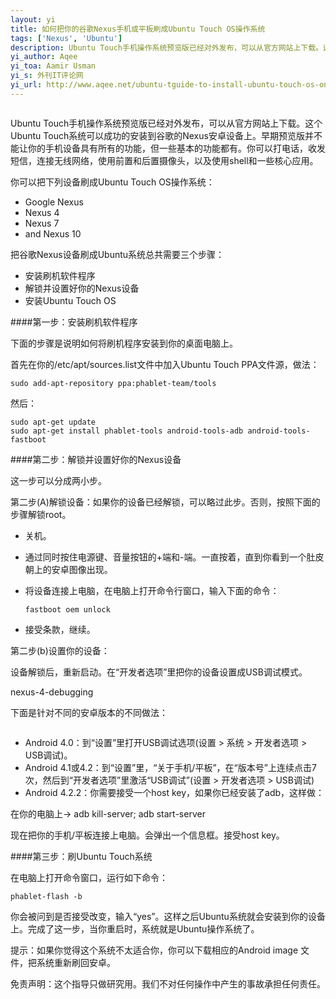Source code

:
 ```yaml
---
layout: yi
title: 如何把你的谷歌Nexus手机或平板刷成Ubuntu Touch OS操作系统
tags: ['Nexus', 'Ubuntu']
description: Ubuntu Touch手机操作系统预览版已经对外发布，可以从官方网站上下载。这个Ubuntu Touch系统可以成功的安装到谷歌的Nexus安卓设备上。早期预览版并不能让你的手机设备具有所有的功能，但一些基本的功能都有。你可以打电话，收发短信，连接无线网络，使用前置和后置摄像头，以及使用shell和一些核心应用。
yi_author: Aqee
yi_toa: Aamir Usman
yi_s: 外刊IT评论网
yi_url: http://www.aqee.net/ubuntu-tguide-to-install-ubuntu-touch-os-on-nexus-android-devices/
---
```


<img alt="" src="http://www.aqee.net/wordpress/wp-content/uploads/2013/03/ubuntu-android-nexus-620x350.jpg">

Ubuntu Touch手机操作系统预览版已经对外发布，可以从官方网站上下载。这个Ubuntu Touch系统可以成功的安装到谷歌的Nexus安卓设备上。早期预览版并不能让你的手机设备具有所有的功能，但一些基本的功能都有。你可以打电话，收发短信，连接无线网络，使用前置和后置摄像头，以及使用shell和一些核心应用。

你可以把下列设备刷成Ubuntu Touch OS操作系统：

*   Google Nexus
*   Nexus 4
*   Nexus 7
*   and Nexus 10

把谷歌Nexus设备刷成Ubuntu系统总共需要三个步骤：

*   安装刷机软件程序
*   解锁并设置好你的Nexus设备
*   安装Ubuntu Touch OS

####第一步：安装刷机软件程序

下面的步骤是说明如何将刷机程序安装到你的桌面电脑上。

首先在你的/etc/apt/sources.list文件中加入Ubuntu Touch PPA文件源，做法：

	sudo add-apt-repository ppa:phablet-team/tools

然后：

	sudo apt-get update
	sudo apt-get install phablet-tools android-tools-adb android-tools-fastboot

####第二步：解锁并设置好你的Nexus设备

这一步可以分成两小步。

第二步(A)解锁设备：如果你的设备已经解锁，可以略过此步。否则，按照下面的步骤解锁root。

*   关机。
*   通过同时按住电源键、音量按钮的+端和-端。一直按着，直到你看到一个肚皮朝上的安卓图像出现。
*   将设备连接上电脑，在电脑上打开命令行窗口，输入下面的命令：


		fastboot oem unlock


*   接受条款，继续。

第二步(b)设置你的设备：

设备解锁后，重新启动。在“开发者选项”里把你的设备设置成USB调试模式。

nexus-4-debugging

下面是针对不同的安卓版本的不同做法：

<img alt="" src="http://www.aqee.net/wordpress/wp-content/uploads/2013/03/nexus-4-debugging.jpg">

*   Android 4.0：到“设置”里打开USB调试选项(设置 > 系统 > 开发者选项 > USB调试)。
*   Android 4.1或4.2：到“设置”里，“关于手机/平板”，在“版本号”上连续点击7次，然后到“开发者选项”里激活“USB调试”(设置 > 开发者选项 > USB调试)
*   Android 4.2.2：你需要接受一个host key，如果你已经安装了adb，这样做：

在你的电脑上-> adb kill-server; adb start-server

现在把你的手机/平板连接上电脑。会弹出一个信息框。接受host key。

####第三步：刷Ubuntu Touch系统

在电脑上打开命令窗口，运行如下命令：

	phablet-flash -b

你会被问到是否接受改变，输入“yes”。这样之后Ubuntu系统就会安装到你的设备上。完成了这一步，当你重启时，系统就是Ubuntu操作系统了。

提示：如果你觉得这个系统不太适合你，你可以下载相应的Android image 文件，把系统重新刷回安卓。

免责声明：这个指导只做研究用。我们不对任何操作中产生的事故承担任何责任。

==========

In the entries above, how many lines include the word "但一些基本的功能都有"? Give only that number.

■ Problem solution: 2